Examining the relevance of the webinar and its topic, Chikoko said: ‘The COVID-19 pandemic has become a crucible within which and eventually out of which we must understand and enact leadership differently. There has never been a more compelling time than now for us to engage others in shared meaning. Schools need cutting-edge adaptive leadership capacity. It is time for compelling voices.’
Heystek noted that while there were challenges, there were also real opportunities for real leaders to create a new vision for schools as well as in the education system at the macro level and change the attitude, structure and methodology of teaching. This would include the provision and priority of education in the system.

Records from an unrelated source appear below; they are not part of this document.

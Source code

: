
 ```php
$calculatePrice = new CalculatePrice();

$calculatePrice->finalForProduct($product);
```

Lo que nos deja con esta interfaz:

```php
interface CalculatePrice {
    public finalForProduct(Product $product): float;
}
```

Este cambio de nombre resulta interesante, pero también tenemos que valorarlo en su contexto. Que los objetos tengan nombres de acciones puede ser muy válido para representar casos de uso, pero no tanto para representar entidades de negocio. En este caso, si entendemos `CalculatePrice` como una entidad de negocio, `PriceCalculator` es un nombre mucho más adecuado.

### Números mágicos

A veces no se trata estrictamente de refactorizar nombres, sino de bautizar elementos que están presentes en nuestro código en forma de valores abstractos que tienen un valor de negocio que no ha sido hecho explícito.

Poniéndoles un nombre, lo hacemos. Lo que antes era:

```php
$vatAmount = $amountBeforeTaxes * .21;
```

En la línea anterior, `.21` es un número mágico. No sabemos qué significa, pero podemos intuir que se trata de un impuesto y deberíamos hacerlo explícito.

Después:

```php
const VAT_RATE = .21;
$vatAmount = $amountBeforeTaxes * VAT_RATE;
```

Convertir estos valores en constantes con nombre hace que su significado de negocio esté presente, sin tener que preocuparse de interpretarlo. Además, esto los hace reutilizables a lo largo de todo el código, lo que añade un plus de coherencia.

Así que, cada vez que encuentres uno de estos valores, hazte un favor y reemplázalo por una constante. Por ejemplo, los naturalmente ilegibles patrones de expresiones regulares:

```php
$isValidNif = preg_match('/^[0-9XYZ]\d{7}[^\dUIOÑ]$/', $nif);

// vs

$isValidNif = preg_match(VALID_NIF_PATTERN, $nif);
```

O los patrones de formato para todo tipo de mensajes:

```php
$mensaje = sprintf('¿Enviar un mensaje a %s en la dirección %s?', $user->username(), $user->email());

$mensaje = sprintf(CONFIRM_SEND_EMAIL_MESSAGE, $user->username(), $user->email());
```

‘The biggest potential challenge in the plan is that the Department cannot deliver on the sanitation and social distancing requirements demanded by the unions. The Department needs to balance academic and health priorities and it is therefore the responsibility of the Government to show they can provide education for all safely. This balance is nearly impossible at this stage since nobody knows how the scenario will pan out,’ said Heystek.
Grant spoke about her own experience of being part of a team leading a university education department during the COVID-19 pandemic and how their leadership practices have had to abruptly adapt because of the pandemic. Using the concepts of absence and presence, Grant showed how the daily ways of leading and managing have altered, possibly irrevocably, and what this might mean for educational leadership going forward. ‘Leadership work during and post the pandemic, whether it be in schools or universities, will need to be reconceptualised as “an ethics of collective care”, characterised as welfare care and pedagogical care,’ she said.

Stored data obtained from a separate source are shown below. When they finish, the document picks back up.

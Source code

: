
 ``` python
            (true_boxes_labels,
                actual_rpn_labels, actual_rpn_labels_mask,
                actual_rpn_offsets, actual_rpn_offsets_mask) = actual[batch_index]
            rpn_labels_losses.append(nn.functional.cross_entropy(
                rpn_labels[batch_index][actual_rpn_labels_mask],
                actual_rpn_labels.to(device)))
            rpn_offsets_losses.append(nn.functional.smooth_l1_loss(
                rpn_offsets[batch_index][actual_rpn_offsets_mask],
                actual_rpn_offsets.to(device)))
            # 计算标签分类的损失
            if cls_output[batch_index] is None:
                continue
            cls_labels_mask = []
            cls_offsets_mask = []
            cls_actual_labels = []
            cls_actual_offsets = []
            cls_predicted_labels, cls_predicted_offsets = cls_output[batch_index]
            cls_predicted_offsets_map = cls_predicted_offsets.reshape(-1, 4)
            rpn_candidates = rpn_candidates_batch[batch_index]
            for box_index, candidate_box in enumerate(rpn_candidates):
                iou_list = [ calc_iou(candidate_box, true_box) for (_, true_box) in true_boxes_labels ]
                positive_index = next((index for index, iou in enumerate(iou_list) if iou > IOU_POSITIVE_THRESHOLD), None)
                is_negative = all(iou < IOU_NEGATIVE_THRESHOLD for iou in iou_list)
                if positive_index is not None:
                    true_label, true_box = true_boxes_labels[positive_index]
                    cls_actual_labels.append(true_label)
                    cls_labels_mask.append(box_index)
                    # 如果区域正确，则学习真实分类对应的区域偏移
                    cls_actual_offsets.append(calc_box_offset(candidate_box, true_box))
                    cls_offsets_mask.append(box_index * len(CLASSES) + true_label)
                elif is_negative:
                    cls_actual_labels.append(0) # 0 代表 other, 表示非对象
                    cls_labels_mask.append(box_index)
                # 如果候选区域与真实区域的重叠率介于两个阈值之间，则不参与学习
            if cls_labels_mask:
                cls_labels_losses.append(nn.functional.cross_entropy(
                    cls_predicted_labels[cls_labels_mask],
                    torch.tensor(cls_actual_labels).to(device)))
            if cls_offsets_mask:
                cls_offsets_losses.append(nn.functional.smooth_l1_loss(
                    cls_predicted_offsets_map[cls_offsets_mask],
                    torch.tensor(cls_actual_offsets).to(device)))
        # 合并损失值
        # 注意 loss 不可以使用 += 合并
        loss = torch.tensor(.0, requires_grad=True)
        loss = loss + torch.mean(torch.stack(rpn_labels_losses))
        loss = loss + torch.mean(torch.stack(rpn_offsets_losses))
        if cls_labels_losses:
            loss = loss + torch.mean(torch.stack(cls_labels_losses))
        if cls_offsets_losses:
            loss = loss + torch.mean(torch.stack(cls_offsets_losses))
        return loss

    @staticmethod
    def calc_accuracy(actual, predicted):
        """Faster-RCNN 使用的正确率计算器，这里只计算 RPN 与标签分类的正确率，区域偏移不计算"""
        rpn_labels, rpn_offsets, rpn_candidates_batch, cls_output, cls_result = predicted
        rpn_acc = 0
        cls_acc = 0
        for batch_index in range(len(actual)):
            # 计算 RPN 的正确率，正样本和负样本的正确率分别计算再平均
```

Retired educationist Naicker noted that the danger to school leadership was reacting in crisis mode. ‘What is evident is that there seems to be a disconnect between the various sectors hence the absence of integrated plans for what the post COVID-19 period will look like. Whether we can salvage this academic year will be decided by when the virus-spread peaks. There should be proposals for the worst-case scenario such as losing the entire year, a shortened academic year for all learners and a third alternative that seeks to salvage the current matric year. Educational leadership at all levels should grasp this as an opportunity to plan for the future,’ he said.

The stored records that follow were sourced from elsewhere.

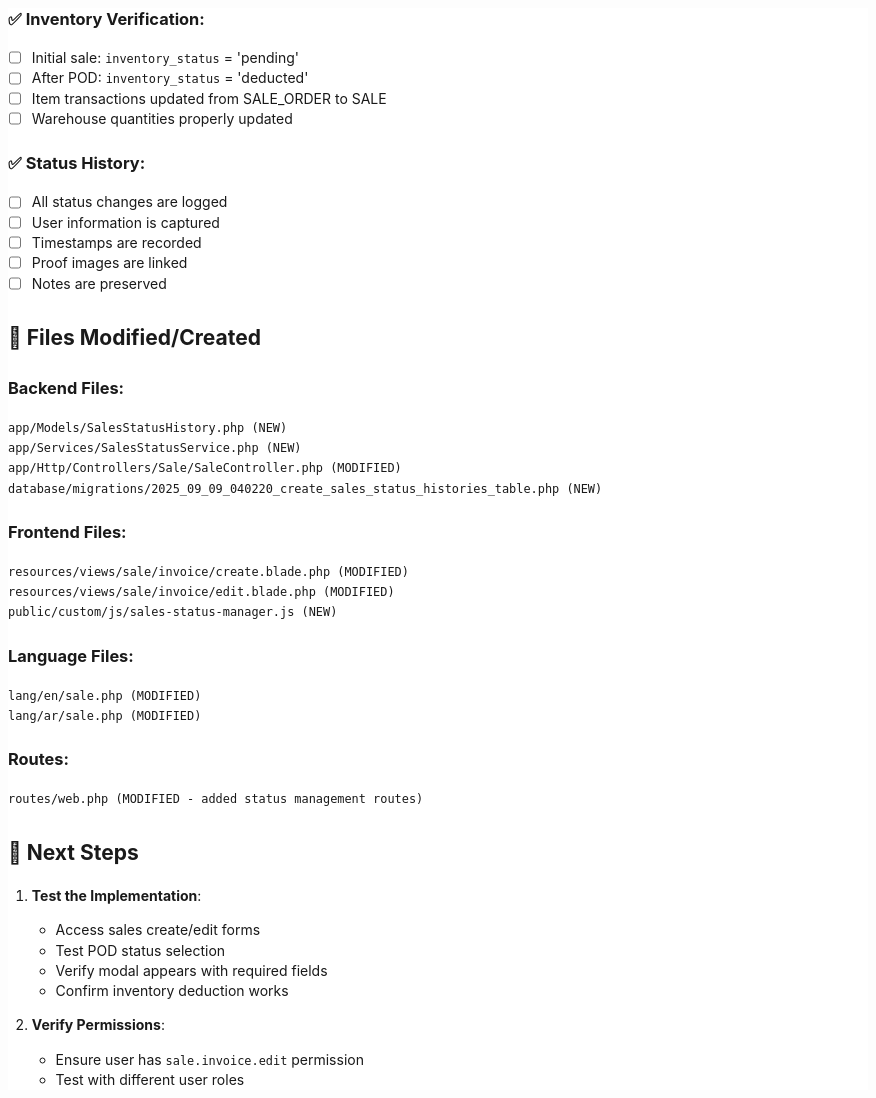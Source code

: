 ### ✅ Inventory Verification:
- [ ] Initial sale: `inventory_status` = 'pending'
- [ ] After POD: `inventory_status` = 'deducted'
- [ ] Item transactions updated from SALE_ORDER to SALE
- [ ] Warehouse quantities properly updated

### ✅ Status History:
- [ ] All status changes are logged
- [ ] User information is captured
- [ ] Timestamps are recorded
- [ ] Proof images are linked
- [ ] Notes are preserved

## 🔧 Files Modified/Created

### Backend Files:
```
app/Models/SalesStatusHistory.php (NEW)
app/Services/SalesStatusService.php (NEW)
app/Http/Controllers/Sale/SaleController.php (MODIFIED)
database/migrations/2025_09_09_040220_create_sales_status_histories_table.php (NEW)
```

### Frontend Files:
```
resources/views/sale/invoice/create.blade.php (MODIFIED)
resources/views/sale/invoice/edit.blade.php (MODIFIED)
public/custom/js/sales-status-manager.js (NEW)
```

### Language Files:
```
lang/en/sale.php (MODIFIED)
lang/ar/sale.php (MODIFIED)
```

### Routes:
```
routes/web.php (MODIFIED - added status management routes)
```

## 🚀 Next Steps

1. **Test the Implementation**:
   - Access sales create/edit forms
   - Test POD status selection
   - Verify modal appears with required fields
   - Confirm inventory deduction works

2. **Verify Permissions**:
   - Ensure user has `sale.invoice.edit` permission
   - Test with different user roles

Naicker believes that should a second or third wave of the crisis or even a brand new crisis arise, schools must be ready to tackle it based on a blueprint prepared for such contingencies. ‘As leaders, we need to respond by thinking strategically about using this phase, and what is to follow in the months ahead, as an opportunity to change direction, strengthen various areas of teaching and learning and bring in fresh ideas about doing the same thing differently in the classrooms. This, however, hinges on how best we manage the present.’
Mthembu argued that the situation was too complex and unpredictable to come up with a complete solution that would cater for all diverse contexts. She suggested everyone join forces and offer workable solutions and flexibility. ‘Education system leaders need to see this as the opportunity to deal with the deep-rooted inequalities that still persist. Such unprecedented complexity and uncertainty, needs a bottom-up, solution-orientated approach and not dictates from above.’
Ngcobo said school leadership was in a position where it had to learn new ways of teaching and called for school communities to be exposed to E Learning.
‘As much as everyone would like to see learners going back to school it is unsafe for now as we have not yet managed to flatten the COVID-19 curve. The exit grades in both primary and secondary schools can be sent back to schools but only if healthy measures are in place at all schools. If the exit grades resume, they will create space for the other grades next year,’ said Ngcobo.
In his presentation, Maringe outlined basic elements to inform resilient leadership in times of crisis in the different types of schools in South Africa. He argued for a tour stage leadership development programme for resilient schools involving responsive capacity, adaptive capacity, transformative capacity and anticipatory capacity.
Maringe said the national lockdown should have provided an opportunity to think about what ‘we could have done; what we should have done; what we could do now and what we need to do in future. These were the questions any responsible leader should be asking about their school.
‘Leadership in times of crisis teaches us a big lesson about leading for resilience; the need to build resilient schools, resilient staff, and resilient teaching and learning practices,’ he said.
‘Resilience theory is based on the understanding that our organisations should be able to respond; adjust; transform and anticipate future disruptions in ways that allow normal functioning to proceed without loss to the academic programme.’